Amerika Birleşik Devletleri, stratejik denge değişikliklerini yansıtan benzersiz bir adım atarak yeni bir nükleer silah olan B13_61'in gelişim hızını artırdı. Bu silahın Hiroşima bombasını 24 kat aşan yıkıcı güce sahip olması bekleniyor.
Bu bomba, maksimum 360 kiloton güce sahip olup, Soğuk Savaş'ın sonundan bu yana geliştirilen en güçlü nükleer silahlar arasında yer almakta ve Amerikan nükleer silahlarının kapsamlı güncelleme planının önemli bir parçası olarak kabul edilmektedir.
Projenin beklenenden daha hızlı ilerlediği görünüyor; Amerikan Ulusal Taşımacılık Güvenlik Konseyi adına bir sözcü, Fox News'a verdiği röportajda, yeni bombanın ilk üretim biriminin mali yılın sonuna kadar, yani planlanan tarihinden yedi ay önce tamamlanacağını doğruladı.

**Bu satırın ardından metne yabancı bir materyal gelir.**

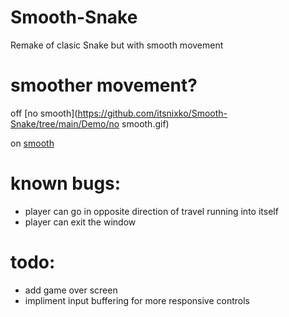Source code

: # Smooth-Snake
Remake of clasic Snake but with smooth movement

# smoother movement?
off
[no smooth](https://github.com/itsnixko/Smooth-Snake/tree/main/Demo/no smooth.gif)

on
[smooth](https://github.com/itsnixko/Smooth-Snake/tree/main/Demo/smooth.gif)


# known bugs: 
  - player can go in opposite direction of travel running into itself
  - player can exit the window
  
# todo:
  - add game over screen
  - impliment input buffering for more responsive controls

Bu hızlanma, önceki B12_61 versiyonunun geliştirilmesinden elde edilen deneyimlere dayanan üretim çabalarında büyük ilerleme kaydedildiğini ve Sandia Ulusal Laboratuvarları'nın belirttiğine göre üretim süresini %25 azaltan gelişmiş mühendislik tekniklerine dayandığını yansıtmaktadır.
B13_61, geliştirilmiş bir versiyon olan B61 nükleer bombasının bir türevidir ve yüksek hızlı uçaklardan ateşlenmek üzere özel olarak tasarlanmıştır, stratejik ve uzun menzilli hedefleri vurmak için kullanılmaktadır.
Yeni bomba, Amerikan nükleer silahlarının güncellenmesine yönelik yedi ana programdan biri olarak kabul edilmekte ve Amerikan silahlarının modern cephaneliğinde en önemli ve yaygın silahlar arasında yer almaktadır, bu da Amerikan askeri caydırıcılığındaki dikkate değer bir değişimin açık bir göstergesidir.
Bu gelişmelerin ortasında, eski Amerikan Başkanı Donald Trump'ın Ulusal Nükleer Güvenlik Ajansı başkanlığı için adayı olan Brandon Williams, Senato'da bir dinleme oturumunda yer aldı ve 1992'den bu yana durdurulan nükleer denemelerin yeniden başlatılmasını tavsiye etmeyeceğini doğruladı, böyle kararların doğrudan yetkilerinin ötesine geçtiğini açıkladı.
Yine de, Demokrat Senato üyesi Jackie Rosen, bu tür denemelerin yeniden başlatılma olasılığından endişe duyduğunu belirtti ve Soğuk Savaş sırasında Amerikan topraklarına büyük zararlar veren önceki denemeleri hatırlattı.
Nükleer silahların yıkıcı gücünün artırılmasına yönelik yeni eğilim, artan küresel güvenlik tehditleriyle itilmiş olup, nükleer caydırıcılığın ve jeopolitik denge noktalarının geleceği hakkında büyük soruları gündeme getirmekte, dünya hızla değişirken güç dengelerinde benzersiz dönüşümler yaşanmaktadır.